In vielen Kulturen weltweit ist die Norm nicht die sogenannte Einehe, also Monogamie, sondern die Mehrfachehe, also Polygamie. Polygamie ist ein ursprünglich aus der Ethnologie stammender Begriff und beschreibt in der Regel Gesellschaften, in denen es institutionell verankert ist, dass ein Geschlecht mehr als eine Person des anderen Geschlechts heiraten kann (aber nicht muss). Teilweise ist dies in modernen Nationalstaaten in der Gesetzgebung verankert, wie z.B. in muslimischen Staaten, teilweise handelt es sich um aus vorkolonialen Traditionen stammendes regional verankertes Gewohnheitsrecht, teilweise ist es eine mittlerweile verbotene Tradition, die im Untergrund weiter praktiziert wird, wie z.B. von manchen Mormon*innen in Utah.

Polygamie nimmt sehr unterschiedliche Formen an. Grundsätzlich wird unterschieden in Polygynie und Polyandrie. Wenn ein Mann mehr als eine Frau heiraten kann, wird dies Polygynie genannt. Polygynie war ist und ist bis heute global gesehen weit verbreitet und ist an bestimmte Voraussetzungen gebunden, insbesondere das Vermögen des Mannes, der in der Regel durch Besitz nachweisen muss, dass er alle seine Ehefrauen sowie den Nachwuchs versorgen kann. Obwohl Polygynie aus der Sicht monogamer Kulturen oft als Zeichen einer besonders patriarchalen Kultur gesehen wird, war traditionell auch in monogamen Kulturen die Ehe der besitzenden Klasse vorbehalten, und Frauen galten als Besitz ihrer Ehemänner. Zudem können polygyne Konstellationen auch gewisse Freiräume für Frauen eröffnen, wenn sie so angelegt sind, dass die Frauen weniger der ständigen Kontrolle des Ehemannes ausgesetzt sind als in einer Einehe.

Wenn eine Frau mehr als einen Mann heiraten kann, wird dies analog als Polyandrie bezeichnet. Polyandrie ist weltweit weniger verbreitet als Polygynie. Monogamie, Polygynie und Polyandrie erfüllen in erster Linie in ihren jeweiligen historischen, kulturellen und geographischen Entstehungs-Kontexten wirtschaftliche und gesellschaftlich-organisatorische Funktionen und regel(t)en Fragen von Reproduktion und Erbfolge. So kann Polyandrie in kargen Regionen dafür sorgen, dass die Bevölkerung nicht zu stark wächst. Dass Ehen (und Beziehungen) der Erfüllung von emotionalen und sexuellen Bedürfnissen usw. dienen sollen oder könnten, ist hingegen historisch ein neues Konzept.

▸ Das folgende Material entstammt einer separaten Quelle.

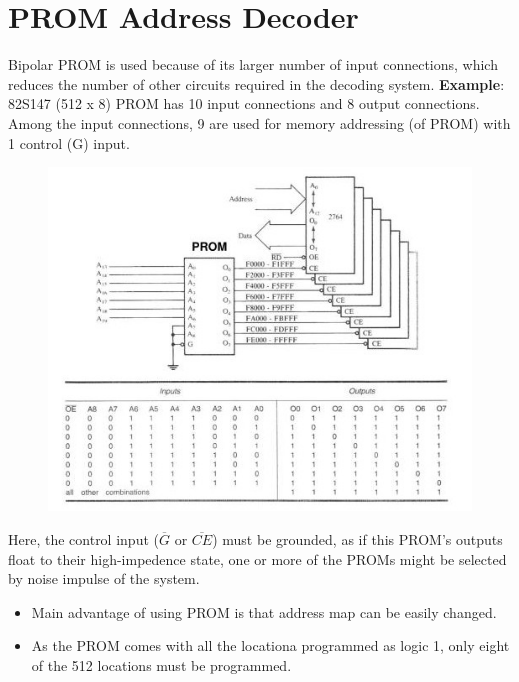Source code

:\section{PROM Address Decoder}
Bipolar PROM is used because of its larger number of input connections, which reduces the number of other circuits required in the decoding system.\newline
\textbf{Example}: 82S147 (512 x 8) PROM has 10 input connections and 8 output connections. Among the input connections, 9 are used for memory addressing (of PROM) with 1 control (G) input. \newline
\begin{figure}[h!]
  \centering
  \includegraphics[width = 1.0\textwidth]{./figures/PROM.jpg}
\end{figure}
Here, the control input ($\overline{G}$ or $\overline{CE}$) must be grounded, as if this PROM's outputs float to their high-impedence state, one or more of the PROMs might be selected by noise impulse of the system.
\begin{itemize}
  \item Main advantage of using PROM is that address map can be easily changed.
  \item As the PROM comes with all the locationa programmed as logic 1, only eight of the 512 locations must be programmed.
\end{itemize}

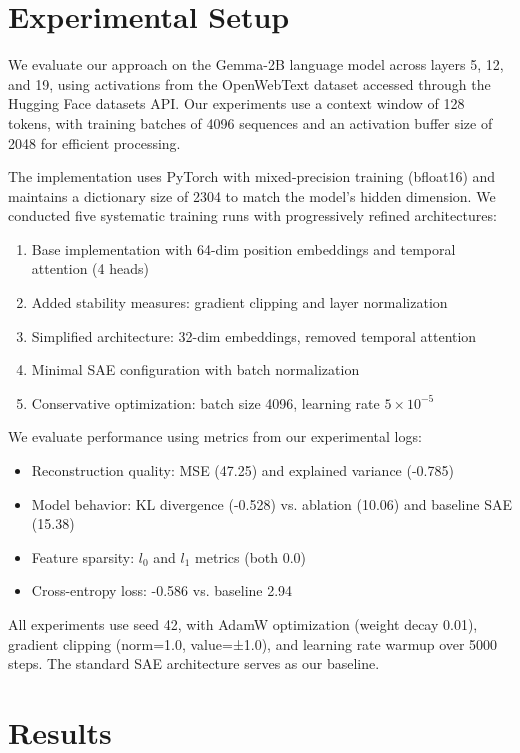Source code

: \section{Experimental Setup}
We evaluate our approach on the Gemma-2B language model across layers 5, 12, and 19, using activations from the OpenWebText dataset accessed through the Hugging Face datasets API. Our experiments use a context window of 128 tokens, with training batches of 4096 sequences and an activation buffer size of 2048 for efficient processing.

The implementation uses PyTorch with mixed-precision training (bfloat16) and maintains a dictionary size of 2304 to match the model's hidden dimension. We conducted five systematic training runs with progressively refined architectures:

\begin{enumerate}
    \item Base implementation with 64-dim position embeddings and temporal attention (4 heads)
    \item Added stability measures: gradient clipping and layer normalization
    \item Simplified architecture: 32-dim embeddings, removed temporal attention
    \item Minimal SAE configuration with batch normalization
    \item Conservative optimization: batch size 4096, learning rate $5\times10^{-5}$
\end{enumerate}

We evaluate performance using metrics from our experimental logs:
\begin{itemize}
    \item Reconstruction quality: MSE (47.25) and explained variance (-0.785)
    \item Model behavior: KL divergence (-0.528) vs. ablation (10.06) and baseline SAE (15.38)
    \item Feature sparsity: $l_0$ and $l_1$ metrics (both 0.0)
    \item Cross-entropy loss: -0.586 vs. baseline 2.94
\end{itemize}

All experiments use seed 42, with AdamW optimization (weight decay 0.01), gradient clipping (norm=1.0, value=±1.0), and learning rate warmup over 5000 steps. The standard SAE architecture serves as our baseline.

\section{Results}

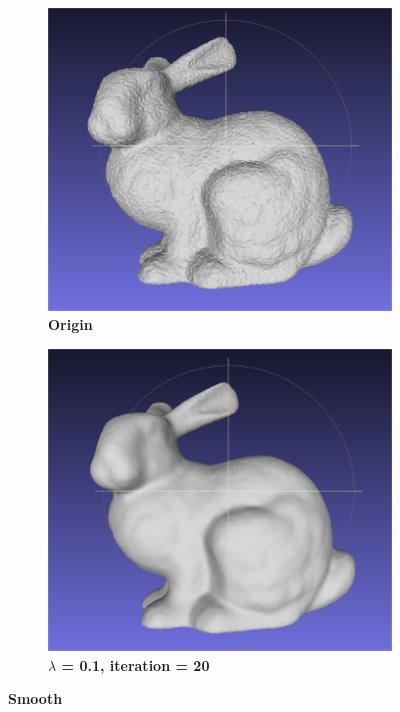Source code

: \documentclass{ctexart}
\begin{document}
\begin{figure}[htbp]
    \centering
    \begin{subfigure}[htbp]{0.45\linewidth}
        \centering
        \includegraphics[width=0.9\linewidth]{figures/0.png}
        \caption{\textbf{Origin}}
    \end{subfigure}
    \begin{subfigure}[htbp]{0.45\linewidth}
        \centering
        \includegraphics[width=0.9\linewidth]{figures/1-20.png}
        \caption{\textbf{$\lambda$ = 0.1, iteration = 20}}
    \end{subfigure}
    \caption{\textbf{Smooth}}
\end{figure}
\end{document}
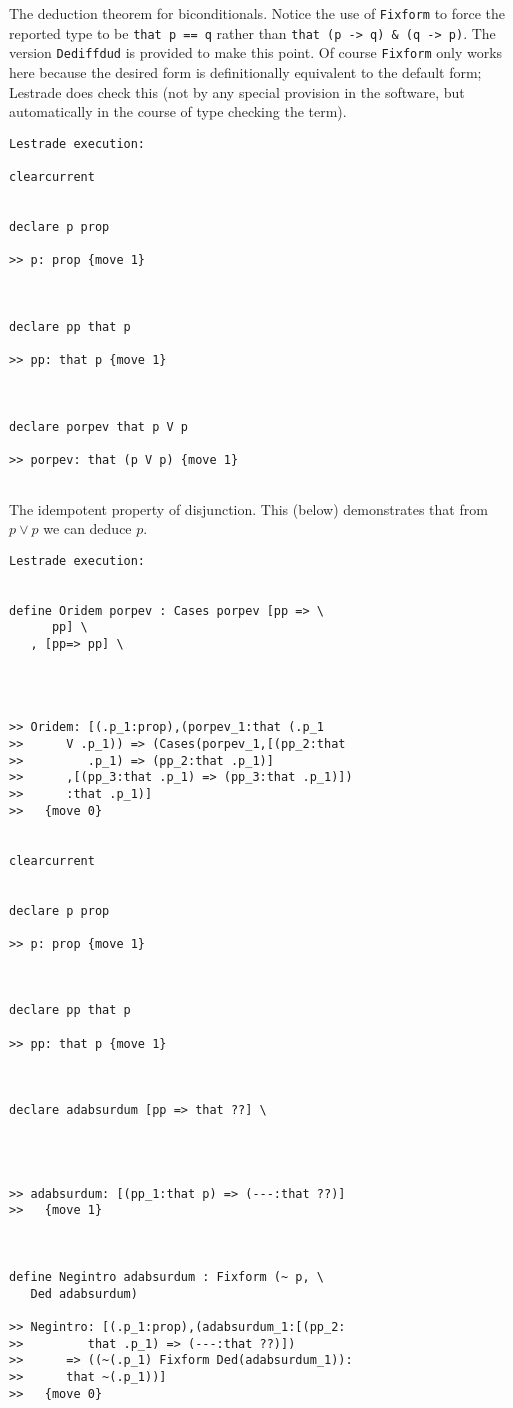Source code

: \documentclass[12pt]{article}
\begin{document}
The deduction theorem for biconditionals.  Notice the use of {\tt Fixform} to force the reported type to be {\tt that p == q} rather than {\tt that (p -> q) \& (q -> p)}.  The version {\tt Dediffdud} is provided to make this point. 
 Of course {\tt Fixform} only works here because the desired form is definitionally equivalent to the default form;  Lestrade does check this (not by any special provision in the software, but automatically in the course of type checking the term).

\begin{verbatim}Lestrade execution:

clearcurrent


declare p prop

>> p: prop {move 1}



declare pp that p

>> pp: that p {move 1}



declare porpev that p V p

>> porpev: that (p V p) {move 1}


\end{verbatim}

The idempotent property of disjunction.  This (below) demonstrates that from $p \vee p$ we can deduce $p$.

\begin{verbatim}Lestrade execution:


define Oridem porpev : Cases porpev [pp => \
      pp] \
   , [pp=> pp] \
   



>> Oridem: [(.p_1:prop),(porpev_1:that (.p_1
>>      V .p_1)) => (Cases(porpev_1,[(pp_2:that
>>         .p_1) => (pp_2:that .p_1)]
>>      ,[(pp_3:that .p_1) => (pp_3:that .p_1)])
>>      :that .p_1)]
>>   {move 0}


clearcurrent


declare p prop

>> p: prop {move 1}



declare pp that p

>> pp: that p {move 1}



declare adabsurdum [pp => that ??] \
   



>> adabsurdum: [(pp_1:that p) => (---:that ??)]
>>   {move 1}



define Negintro adabsurdum : Fixform (~ p, \
   Ded adabsurdum)

>> Negintro: [(.p_1:prop),(adabsurdum_1:[(pp_2:
>>         that .p_1) => (---:that ??)])
>>      => ((~(.p_1) Fixform Ded(adabsurdum_1)):
>>      that ~(.p_1))]
>>   {move 0}


\end{verbatim}
\end{document}
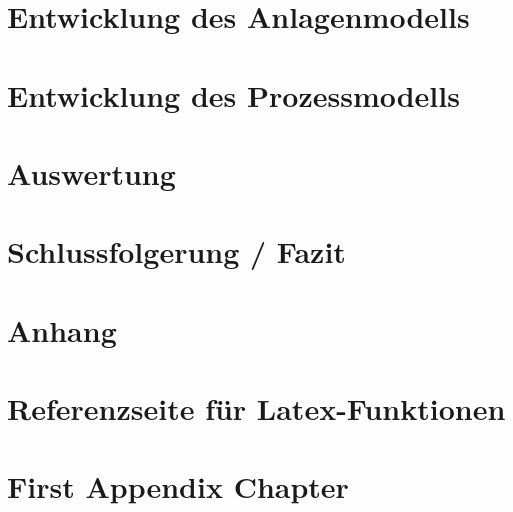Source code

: \documentclass[
  a4paper,
  BCOR=15mm,            %
  twoside,
  bibliography=totoc,   %
  listof=totoc,         %
  monolingual,
  invert-title,
]{bfhthesis}
\begin{document}
\chapter{Entwicklung des Anlagenmodells} \label{Entwicklung des Anlagenmodells}




\chapter{Entwicklung des Prozessmodells} \label{Entwicklung des Prozessmodells}




\chapter{Auswertung} \label{Auswertung}




\chapter{Schlussfolgerung / Fazit} \label{Fazit}

\chapter{Anhang} \label{Anhang}

\chapter{Referenzseite für Latex-Funktionen} 


\declarationOfAuthorship

\clearpage


\listoffigures
 
\listoftables
 
\lstlistoflistings 
 
\printglossary

\clearpage
\printindex
\appendix
\chapter{First Appendix Chapter}
\end{document}
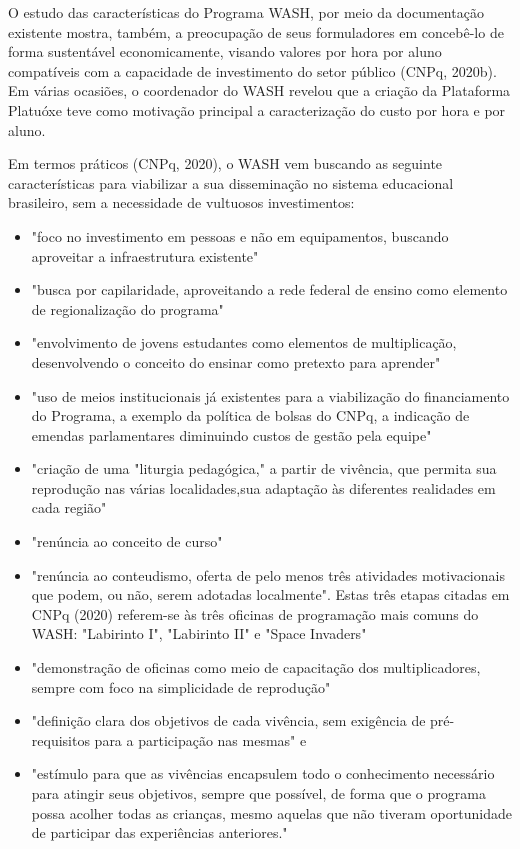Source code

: O estudo das características do Programa WASH, por meio da documentação existente mostra, também, a preocupação de seus formuladores em concebê-lo de forma sustentável economicamente, visando valores por hora por aluno compatíveis com a capacidade de investimento do setor público  (CNPq, 2020b). Em várias ocasiões, o coordenador do WASH revelou que a criação da Plataforma Platuóxe teve como motivação principal a caracterização do custo por hora e por aluno.

Em termos práticos (CNPq, 2020), o WASH vem buscando as seguinte características para viabilizar a sua disseminação no sistema educacional brasileiro, sem a necessidade de vultuosos investimentos:


\begin{itemize}
\item "foco no investimento em pessoas e não em equipamentos, buscando aproveitar a infraestrutura existente"
\item "busca por capilaridade, aproveitando a rede federal de ensino como elemento de regionalização do programa"
\item "envolvimento de jovens estudantes como elementos de multiplicação, desenvolvendo o conceito do ensinar como pretexto para aprender"
\item "uso de meios institucionais já existentes para a viabilização do financiamento do Programa, a exemplo da política de bolsas do CNPq, a indicação de emendas parlamentares diminuindo custos de gestão pela equipe"
\item "criação de uma  "liturgia pedagógica," a partir de vivência, que permita sua reprodução nas várias localidades,sua adaptação às diferentes realidades em cada região"
\item "renúncia ao conceito de curso"
\item "renúncia ao conteudismo, oferta de pelo menos três atividades motivacionais que podem, ou não, serem adotadas localmente". Estas três etapas citadas em  CNPq (2020) referem-se às três oficinas de programação mais comuns do WASH: "Labirinto I", "Labirinto II" e "Space Invaders"
\item "demonstração de oficinas como meio de capacitação dos multiplicadores, sempre com foco na simplicidade de reprodução"
\item "definição clara dos objetivos de cada vivência, sem exigência de pré-requisitos para a participação nas mesmas" e
\item "estímulo para que as vivências encapsulem todo o conhecimento necessário para  atingir  seus objetivos, sempre que possível, de forma que o programa possa acolher todas as crianças, mesmo aquelas que não tiveram oportunidade de participar das experiências anteriores."
\end{itemize}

Sowohl Monogamie als auch Polygamie sind also institutionell verankerte Normen, die Verwandtschaftsbeziehungen und darüber auch Vermögensverhältnisse usw. regulieren. Daher ist Polygamie von nicht-monogamen Beziehungspraxen wie Polyamorie oder offenen Beziehungen zu unterscheiden, die in monogam organisierten Gesellschaften wie der deutschen, als nicht-normgerechte Alternativen gelebt werden. Dies sind Beziehungsformen, die nicht institutionalisiert sind, sondern Gegenbewegungen darstellen. Zu jeder Zeit gab es jedoch Praxen – teilweise offen zulässig, teilweise verdeckt –, die Liebe und Sexualität jenseits der vorgeschriebenen Formen von Ehen und Beziehungen gelebt haben und leben. So sind auch in monogamen Gesellschaften außereheliche sexuelle Kontakte und Beziehungen weit verbreitet.


Literatur

  • Emens, Elizabeth F. (2007): Monogamy’s Law: Compulsory Monogamy and Polyamorous Existence. In: New York University Review of Law and Social Change, 29. Jg., H. 11, S. 277 376.
    Online unter papers.ssrn.com/…, Stand: 09.10.2022
  • Kilbride, Philip (1994): Plural marriage for our times. A reinvented option? Westport, CT/London: Bergin & Garvey.
  • Rubin, Gayle (1975): The traffic in women: Notes on the „political economy“ of sex. In: Reiter, Rayna R. (Hrsg.): Toward an anthropology of women. New York/London: Monthly Review Press, S. 157-210.